- [WORK TO COMPLETE]
Would you reproduce the entries exactly, including every line?

Collected data:

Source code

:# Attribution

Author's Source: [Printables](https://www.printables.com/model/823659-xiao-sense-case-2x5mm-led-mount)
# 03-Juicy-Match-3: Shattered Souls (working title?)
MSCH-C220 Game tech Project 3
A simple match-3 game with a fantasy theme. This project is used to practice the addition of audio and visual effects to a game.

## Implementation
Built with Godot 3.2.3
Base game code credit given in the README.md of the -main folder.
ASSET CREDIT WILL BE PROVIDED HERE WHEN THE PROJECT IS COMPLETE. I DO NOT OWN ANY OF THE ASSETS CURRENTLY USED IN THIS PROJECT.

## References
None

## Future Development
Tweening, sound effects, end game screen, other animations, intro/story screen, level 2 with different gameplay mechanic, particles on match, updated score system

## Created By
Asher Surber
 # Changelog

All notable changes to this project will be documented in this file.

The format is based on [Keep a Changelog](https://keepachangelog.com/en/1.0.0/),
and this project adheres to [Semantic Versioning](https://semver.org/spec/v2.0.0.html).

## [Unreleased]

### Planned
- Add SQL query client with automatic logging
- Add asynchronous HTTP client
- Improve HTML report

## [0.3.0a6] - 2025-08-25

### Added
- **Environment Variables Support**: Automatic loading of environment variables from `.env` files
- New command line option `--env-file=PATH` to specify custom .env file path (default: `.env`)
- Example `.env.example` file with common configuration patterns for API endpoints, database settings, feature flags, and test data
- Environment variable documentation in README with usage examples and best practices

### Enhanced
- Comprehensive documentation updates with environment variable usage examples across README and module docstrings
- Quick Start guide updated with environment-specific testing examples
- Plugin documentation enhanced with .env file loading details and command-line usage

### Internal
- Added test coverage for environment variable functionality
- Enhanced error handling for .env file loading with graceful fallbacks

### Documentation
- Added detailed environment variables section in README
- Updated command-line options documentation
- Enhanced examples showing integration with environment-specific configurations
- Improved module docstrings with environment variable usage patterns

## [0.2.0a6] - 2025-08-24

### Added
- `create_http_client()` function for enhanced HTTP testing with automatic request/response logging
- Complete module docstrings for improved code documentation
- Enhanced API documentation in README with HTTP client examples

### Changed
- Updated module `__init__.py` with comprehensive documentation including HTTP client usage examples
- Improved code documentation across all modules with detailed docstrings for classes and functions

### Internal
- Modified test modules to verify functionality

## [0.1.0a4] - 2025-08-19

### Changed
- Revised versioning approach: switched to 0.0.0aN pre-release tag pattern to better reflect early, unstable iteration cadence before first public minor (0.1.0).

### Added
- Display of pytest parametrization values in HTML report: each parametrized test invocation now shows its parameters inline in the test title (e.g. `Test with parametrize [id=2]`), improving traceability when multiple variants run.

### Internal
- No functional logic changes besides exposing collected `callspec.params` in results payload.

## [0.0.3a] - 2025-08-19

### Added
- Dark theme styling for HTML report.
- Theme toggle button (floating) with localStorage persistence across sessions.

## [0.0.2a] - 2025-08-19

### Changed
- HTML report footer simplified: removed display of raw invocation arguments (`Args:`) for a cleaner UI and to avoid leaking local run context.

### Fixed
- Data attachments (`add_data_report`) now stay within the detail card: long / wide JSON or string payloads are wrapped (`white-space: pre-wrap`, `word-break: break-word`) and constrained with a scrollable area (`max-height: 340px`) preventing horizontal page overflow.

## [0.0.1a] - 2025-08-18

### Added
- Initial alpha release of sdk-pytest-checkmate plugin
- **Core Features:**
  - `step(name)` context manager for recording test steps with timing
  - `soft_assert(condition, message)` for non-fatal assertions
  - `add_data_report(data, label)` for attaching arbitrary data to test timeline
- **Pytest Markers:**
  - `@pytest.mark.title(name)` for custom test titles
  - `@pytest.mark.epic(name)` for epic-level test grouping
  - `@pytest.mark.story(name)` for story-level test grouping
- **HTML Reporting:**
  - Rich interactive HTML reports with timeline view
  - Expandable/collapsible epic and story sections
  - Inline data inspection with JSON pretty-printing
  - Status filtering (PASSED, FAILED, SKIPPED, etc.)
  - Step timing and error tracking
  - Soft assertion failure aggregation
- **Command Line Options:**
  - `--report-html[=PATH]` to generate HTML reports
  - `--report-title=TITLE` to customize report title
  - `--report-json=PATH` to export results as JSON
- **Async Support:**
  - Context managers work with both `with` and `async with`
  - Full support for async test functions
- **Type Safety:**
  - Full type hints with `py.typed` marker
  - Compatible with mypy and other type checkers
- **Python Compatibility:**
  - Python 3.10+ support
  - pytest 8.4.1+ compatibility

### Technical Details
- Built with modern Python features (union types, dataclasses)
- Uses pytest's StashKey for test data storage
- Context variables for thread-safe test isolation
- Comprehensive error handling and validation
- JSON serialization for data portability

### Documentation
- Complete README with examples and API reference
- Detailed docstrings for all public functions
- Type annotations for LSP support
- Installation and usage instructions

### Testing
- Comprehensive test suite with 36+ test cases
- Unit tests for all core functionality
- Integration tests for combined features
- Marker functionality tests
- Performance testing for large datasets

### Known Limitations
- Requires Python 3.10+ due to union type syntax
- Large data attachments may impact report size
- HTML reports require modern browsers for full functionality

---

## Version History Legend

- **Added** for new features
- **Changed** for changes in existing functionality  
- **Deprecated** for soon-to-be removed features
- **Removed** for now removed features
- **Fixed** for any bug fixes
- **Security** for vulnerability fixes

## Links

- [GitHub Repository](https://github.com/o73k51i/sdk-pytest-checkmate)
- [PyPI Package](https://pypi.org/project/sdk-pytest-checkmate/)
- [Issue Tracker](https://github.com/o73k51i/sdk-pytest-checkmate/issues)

- [WORKED SOLUTION]
Source code

:# Attribution

Author's Source: [Printables](https://www.printables.com/model/823659-xiao-sense-case-2x5mm-led-mount)
# 03-Juicy-Match-3: Shattered Souls (working title?)
MSCH-C220 Game tech Project 3
A simple match-3 game with a fantasy theme. This project is used to practice the addition of audio and visual effects to a game.

## Implementation
Built with Godot 3.2.3
Base game code credit given in the README.md of the -main folder.
ASSET CREDIT WILL BE PROVIDED HERE WHEN THE PROJECT IS COMPLETE. I DO NOT OWN ANY OF THE ASSETS CURRENTLY USED IN THIS PROJECT.

## References
None

## Future Development
Tweening, sound effects, end game screen, other animations, intro/story screen, level 2 with different gameplay mechanic, particles on match, updated score system

## Created By
Asher Surber
 # Changelog

All notable changes to this project will be documented in this file.

The format is based on [Keep a Changelog](https://keepachangelog.com/en/1.0.0/),
and this project adheres to [Semantic Versioning](https://semver.org/spec/v2.0.0.html).

## [Unreleased]

### Planned
- Add SQL query client with automatic logging
- Add asynchronous HTTP client
- Improve HTML report

## [0.3.0a6] - 2025-08-25

### Added
- **Environment Variables Support**: Automatic loading of environment variables from `.env` files
- New command line option `--env-file=PATH` to specify custom .env file path (default: `.env`)
- Example `.env.example` file with common configuration patterns for API endpoints, database settings, feature flags, and test data
- Environment variable documentation in README with usage examples and best practices

### Enhanced
- Comprehensive documentation updates with environment variable usage examples across README and module docstrings
- Quick Start guide updated with environment-specific testing examples
- Plugin documentation enhanced with .env file loading details and command-line usage

### Internal
- Added test coverage for environment variable functionality
- Enhanced error handling for .env file loading with graceful fallbacks

### Documentation
- Added detailed environment variables section in README
- Updated command-line options documentation
- Enhanced examples showing integration with environment-specific configurations
- Improved module docstrings with environment variable usage patterns

## [0.2.0a6] - 2025-08-24

### Added
- `create_http_client()` function for enhanced HTTP testing with automatic request/response logging
- Complete module docstrings for improved code documentation
- Enhanced API documentation in README with HTTP client examples

### Changed
- Updated module `__init__.py` with comprehensive documentation including HTTP client usage examples
- Improved code documentation across all modules with detailed docstrings for classes and functions

### Internal
- Modified test modules to verify functionality

## [0.1.0a4] - 2025-08-19

### Changed
- Revised versioning approach: switched to 0.0.0aN pre-release tag pattern to better reflect early, unstable iteration cadence before first public minor (0.1.0).

### Added
- Display of pytest parametrization values in HTML report: each parametrized test invocation now shows its parameters inline in the test title (e.g. `Test with parametrize [id=2]`), improving traceability when multiple variants run.

### Internal
- No functional logic changes besides exposing collected `callspec.params` in results payload.

## [0.0.3a] - 2025-08-19

### Added
- Dark theme styling for HTML report.
- Theme toggle button (floating) with localStorage persistence across sessions.

## [0.0.2a] - 2025-08-19

### Changed
- HTML report footer simplified: removed display of raw invocation arguments (`Args:`) for a cleaner UI and to avoid leaking local run context.

### Fixed
- Data attachments (`add_data_report`) now stay within the detail card: long / wide JSON or string payloads are wrapped (`white-space: pre-wrap`, `word-break: break-word`) and constrained with a scrollable area (`max-height: 340px`) preventing horizontal page overflow.

## [0.0.1a] - 2025-08-18

### Added
- Initial alpha release of sdk-pytest-checkmate plugin
- **Core Features:**
  - `step(name)` context manager for recording test steps with timing
  - `soft_assert(condition, message)` for non-fatal assertions
  - `add_data_report(data, label)` for attaching arbitrary data to test timeline
- **Pytest Markers:**
  - `@pytest.mark.title(name)` for custom test titles
  - `@pytest.mark.epic(name)` for epic-level test grouping
  - `@pytest.mark.story(name)` for story-level test grouping
- **HTML Reporting:**
  - Rich interactive HTML reports with timeline view
  - Expandable/collapsible epic and story sections
  - Inline data inspection with JSON pretty-printing
  - Status filtering (PASSED, FAILED, SKIPPED, etc.)
  - Step timing and error tracking
  - Soft assertion failure aggregation
- **Command Line Options:**
  - `--report-html[=PATH]` to generate HTML reports
  - `--report-title=TITLE` to customize report title
  - `--report-json=PATH` to export results as JSON
- **Async Support:**
  - Context managers work with both `with` and `async with`
  - Full support for async test functions
- **Type Safety:**
  - Full type hints with `py.typed` marker
  - Compatible with mypy and other type checkers
- **Python Compatibility:**
  - Python 3.10+ support
  - pytest 8.4.1+ compatibility

### Technical Details
- Built with modern Python features (union types, dataclasses)
- Uses pytest's StashKey for test data storage
- Context variables for thread-safe test isolation
- Comprehensive error handling and validation
- JSON serialization for data portability

### Documentation
- Complete README with examples and API reference
- Detailed docstrings for all public functions
- Type annotations for LSP support
- Installation and usage instructions

### Testing
- Comprehensive test suite with 36+ test cases
- Unit tests for all core functionality
- Integration tests for combined features
- Marker functionality tests
- Performance testing for large datasets

### Known Limitations
- Requires Python 3.10+ due to union type syntax
- Large data attachments may impact report size
- HTML reports require modern browsers for full functionality

---

## Version History Legend

- **Added** for new features
- **Changed** for changes in existing functionality  
- **Deprecated** for soon-to-be removed features
- **Removed** for now removed features
- **Fixed** for any bug fixes
- **Security** for vulnerability fixes

## Links

- [GitHub Repository](https://github.com/o73k51i/sdk-pytest-checkmate)
- [PyPI Package](https://pypi.org/project/sdk-pytest-checkmate/)
- [Issue Tracker](https://github.com/o73k51i/sdk-pytest-checkmate/issues)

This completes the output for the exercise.